[Data records]
######

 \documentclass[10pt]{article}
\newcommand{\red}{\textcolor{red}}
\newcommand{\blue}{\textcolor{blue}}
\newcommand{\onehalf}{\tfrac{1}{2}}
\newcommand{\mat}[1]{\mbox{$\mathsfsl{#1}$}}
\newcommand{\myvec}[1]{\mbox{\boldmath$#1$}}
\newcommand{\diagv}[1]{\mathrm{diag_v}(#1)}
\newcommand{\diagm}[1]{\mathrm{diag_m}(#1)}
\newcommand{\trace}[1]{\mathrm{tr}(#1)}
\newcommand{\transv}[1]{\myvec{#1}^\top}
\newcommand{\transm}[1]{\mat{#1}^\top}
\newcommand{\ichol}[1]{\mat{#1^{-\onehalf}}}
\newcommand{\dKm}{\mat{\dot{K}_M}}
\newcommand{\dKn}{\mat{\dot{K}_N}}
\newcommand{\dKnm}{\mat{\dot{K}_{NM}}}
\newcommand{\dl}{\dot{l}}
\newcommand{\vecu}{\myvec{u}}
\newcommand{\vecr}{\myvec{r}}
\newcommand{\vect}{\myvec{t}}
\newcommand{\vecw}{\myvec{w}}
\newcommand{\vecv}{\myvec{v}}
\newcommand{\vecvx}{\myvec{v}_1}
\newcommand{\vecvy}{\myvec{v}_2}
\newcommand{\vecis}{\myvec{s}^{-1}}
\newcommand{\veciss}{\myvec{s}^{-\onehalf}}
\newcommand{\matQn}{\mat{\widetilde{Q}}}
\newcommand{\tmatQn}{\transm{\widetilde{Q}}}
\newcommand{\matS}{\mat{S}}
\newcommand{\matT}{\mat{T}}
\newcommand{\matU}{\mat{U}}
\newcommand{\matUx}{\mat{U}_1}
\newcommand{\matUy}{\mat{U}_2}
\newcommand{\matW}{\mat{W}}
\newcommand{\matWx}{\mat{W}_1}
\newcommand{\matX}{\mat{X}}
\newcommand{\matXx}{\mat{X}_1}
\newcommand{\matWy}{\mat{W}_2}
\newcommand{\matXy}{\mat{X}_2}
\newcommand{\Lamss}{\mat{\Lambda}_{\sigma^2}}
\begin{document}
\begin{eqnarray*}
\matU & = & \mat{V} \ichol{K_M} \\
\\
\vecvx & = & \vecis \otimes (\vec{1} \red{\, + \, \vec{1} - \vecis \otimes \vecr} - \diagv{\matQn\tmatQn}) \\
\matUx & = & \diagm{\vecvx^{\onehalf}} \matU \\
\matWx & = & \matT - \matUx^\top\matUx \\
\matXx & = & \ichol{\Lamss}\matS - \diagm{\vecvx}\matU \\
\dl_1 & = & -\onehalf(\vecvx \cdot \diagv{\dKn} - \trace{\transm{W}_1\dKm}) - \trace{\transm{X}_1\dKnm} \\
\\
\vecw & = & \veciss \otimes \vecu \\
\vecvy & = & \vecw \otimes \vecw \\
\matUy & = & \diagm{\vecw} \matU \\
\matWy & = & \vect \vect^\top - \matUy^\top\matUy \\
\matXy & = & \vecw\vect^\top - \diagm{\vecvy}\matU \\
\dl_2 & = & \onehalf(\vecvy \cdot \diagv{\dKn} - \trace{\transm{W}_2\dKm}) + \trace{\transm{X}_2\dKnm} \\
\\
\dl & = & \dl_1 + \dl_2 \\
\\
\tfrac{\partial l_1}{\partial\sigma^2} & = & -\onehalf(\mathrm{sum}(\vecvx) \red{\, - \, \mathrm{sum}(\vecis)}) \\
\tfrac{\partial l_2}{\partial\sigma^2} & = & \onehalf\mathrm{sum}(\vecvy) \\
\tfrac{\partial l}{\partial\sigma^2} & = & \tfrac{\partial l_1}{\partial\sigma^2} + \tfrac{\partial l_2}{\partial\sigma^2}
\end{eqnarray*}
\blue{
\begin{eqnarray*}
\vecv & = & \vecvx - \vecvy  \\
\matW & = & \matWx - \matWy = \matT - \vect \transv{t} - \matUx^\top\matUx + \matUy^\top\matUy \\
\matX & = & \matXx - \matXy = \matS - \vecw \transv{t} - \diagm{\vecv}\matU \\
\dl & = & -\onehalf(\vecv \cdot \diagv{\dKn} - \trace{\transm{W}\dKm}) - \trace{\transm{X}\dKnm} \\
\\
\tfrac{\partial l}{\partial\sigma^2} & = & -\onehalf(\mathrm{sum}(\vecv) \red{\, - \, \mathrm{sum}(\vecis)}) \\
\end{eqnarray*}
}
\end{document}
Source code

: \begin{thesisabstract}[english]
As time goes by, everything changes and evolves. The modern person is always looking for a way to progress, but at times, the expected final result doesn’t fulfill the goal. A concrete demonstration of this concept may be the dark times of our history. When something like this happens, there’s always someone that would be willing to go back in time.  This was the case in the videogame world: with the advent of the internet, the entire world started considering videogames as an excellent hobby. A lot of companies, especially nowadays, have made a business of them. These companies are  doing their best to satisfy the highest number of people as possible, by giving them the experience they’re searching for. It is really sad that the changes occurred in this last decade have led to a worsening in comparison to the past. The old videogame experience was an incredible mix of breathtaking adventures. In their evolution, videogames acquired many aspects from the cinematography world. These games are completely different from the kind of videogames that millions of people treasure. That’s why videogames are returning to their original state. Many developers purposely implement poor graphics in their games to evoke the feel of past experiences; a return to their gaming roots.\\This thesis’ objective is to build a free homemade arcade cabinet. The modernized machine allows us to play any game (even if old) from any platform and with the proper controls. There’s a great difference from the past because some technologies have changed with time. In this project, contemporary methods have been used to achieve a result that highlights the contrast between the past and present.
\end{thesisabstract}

######

YOUR ASSIGNMENT — Copy out all the entries shown above, character for character.

WORKED SOLUTION —
 \documentclass[10pt]{article}
\newcommand{\red}{\textcolor{red}}
\newcommand{\blue}{\textcolor{blue}}
\newcommand{\onehalf}{\tfrac{1}{2}}
\newcommand{\mat}[1]{\mbox{$\mathsfsl{#1}$}}
\newcommand{\myvec}[1]{\mbox{\boldmath$#1$}}
\newcommand{\diagv}[1]{\mathrm{diag_v}(#1)}
\newcommand{\diagm}[1]{\mathrm{diag_m}(#1)}
\newcommand{\trace}[1]{\mathrm{tr}(#1)}
\newcommand{\transv}[1]{\myvec{#1}^\top}
\newcommand{\transm}[1]{\mat{#1}^\top}
\newcommand{\ichol}[1]{\mat{#1^{-\onehalf}}}
\newcommand{\dKm}{\mat{\dot{K}_M}}
\newcommand{\dKn}{\mat{\dot{K}_N}}
\newcommand{\dKnm}{\mat{\dot{K}_{NM}}}
\newcommand{\dl}{\dot{l}}
\newcommand{\vecu}{\myvec{u}}
\newcommand{\vecr}{\myvec{r}}
\newcommand{\vect}{\myvec{t}}
\newcommand{\vecw}{\myvec{w}}
\newcommand{\vecv}{\myvec{v}}
\newcommand{\vecvx}{\myvec{v}_1}
\newcommand{\vecvy}{\myvec{v}_2}
\newcommand{\vecis}{\myvec{s}^{-1}}
\newcommand{\veciss}{\myvec{s}^{-\onehalf}}
\newcommand{\matQn}{\mat{\widetilde{Q}}}
\newcommand{\tmatQn}{\transm{\widetilde{Q}}}
\newcommand{\matS}{\mat{S}}
\newcommand{\matT}{\mat{T}}
\newcommand{\matU}{\mat{U}}
\newcommand{\matUx}{\mat{U}_1}
\newcommand{\matUy}{\mat{U}_2}
\newcommand{\matW}{\mat{W}}
\newcommand{\matWx}{\mat{W}_1}
\newcommand{\matX}{\mat{X}}
\newcommand{\matXx}{\mat{X}_1}
\newcommand{\matWy}{\mat{W}_2}
\newcommand{\matXy}{\mat{X}_2}
\newcommand{\Lamss}{\mat{\Lambda}_{\sigma^2}}
\begin{document}
\begin{eqnarray*}
\matU & = & \mat{V} \ichol{K_M} \\
\\
\vecvx & = & \vecis \otimes (\vec{1} \red{\, + \, \vec{1} - \vecis \otimes \vecr} - \diagv{\matQn\tmatQn}) \\
\matUx & = & \diagm{\vecvx^{\onehalf}} \matU \\
\matWx & = & \matT - \matUx^\top\matUx \\
\matXx & = & \ichol{\Lamss}\matS - \diagm{\vecvx}\matU \\
\dl_1 & = & -\onehalf(\vecvx \cdot \diagv{\dKn} - \trace{\transm{W}_1\dKm}) - \trace{\transm{X}_1\dKnm} \\
\\
\vecw & = & \veciss \otimes \vecu \\
\vecvy & = & \vecw \otimes \vecw \\
\matUy & = & \diagm{\vecw} \matU \\
\matWy & = & \vect \vect^\top - \matUy^\top\matUy \\
\matXy & = & \vecw\vect^\top - \diagm{\vecvy}\matU \\
\dl_2 & = & \onehalf(\vecvy \cdot \diagv{\dKn} - \trace{\transm{W}_2\dKm}) + \trace{\transm{X}_2\dKnm} \\
\\
\dl & = & \dl_1 + \dl_2 \\
\\
\tfrac{\partial l_1}{\partial\sigma^2} & = & -\onehalf(\mathrm{sum}(\vecvx) \red{\, - \, \mathrm{sum}(\vecis)}) \\
\tfrac{\partial l_2}{\partial\sigma^2} & = & \onehalf\mathrm{sum}(\vecvy) \\
\tfrac{\partial l}{\partial\sigma^2} & = & \tfrac{\partial l_1}{\partial\sigma^2} + \tfrac{\partial l_2}{\partial\sigma^2}
\end{eqnarray*}
\blue{
\begin{eqnarray*}
\vecv & = & \vecvx - \vecvy  \\
\matW & = & \matWx - \matWy = \matT - \vect \transv{t} - \matUx^\top\matUx + \matUy^\top\matUy \\
\matX & = & \matXx - \matXy = \matS - \vecw \transv{t} - \diagm{\vecv}\matU \\
\dl & = & -\onehalf(\vecv \cdot \diagv{\dKn} - \trace{\transm{W}\dKm}) - \trace{\transm{X}\dKnm} \\
\\
\tfrac{\partial l}{\partial\sigma^2} & = & -\onehalf(\mathrm{sum}(\vecv) \red{\, - \, \mathrm{sum}(\vecis)}) \\
\end{eqnarray*}
}
\end{document}
Source code

: \begin{thesisabstract}[english]
As time goes by, everything changes and evolves. The modern person is always looking for a way to progress, but at times, the expected final result doesn’t fulfill the goal. A concrete demonstration of this concept may be the dark times of our history. When something like this happens, there’s always someone that would be willing to go back in time.  This was the case in the videogame world: with the advent of the internet, the entire world started considering videogames as an excellent hobby. A lot of companies, especially nowadays, have made a business of them. These companies are  doing their best to satisfy the highest number of people as possible, by giving them the experience they’re searching for. It is really sad that the changes occurred in this last decade have led to a worsening in comparison to the past. The old videogame experience was an incredible mix of breathtaking adventures. In their evolution, videogames acquired many aspects from the cinematography world. These games are completely different from the kind of videogames that millions of people treasure. That’s why videogames are returning to their original state. Many developers purposely implement poor graphics in their games to evoke the feel of past experiences; a return to their gaming roots.\\This thesis’ objective is to build a free homemade arcade cabinet. The modernized machine allows us to play any game (even if old) from any platform and with the proper controls. There’s a great difference from the past because some technologies have changed with time. In this project, contemporary methods have been used to achieve a result that highlights the contrast between the past and present.
\end{thesisabstract}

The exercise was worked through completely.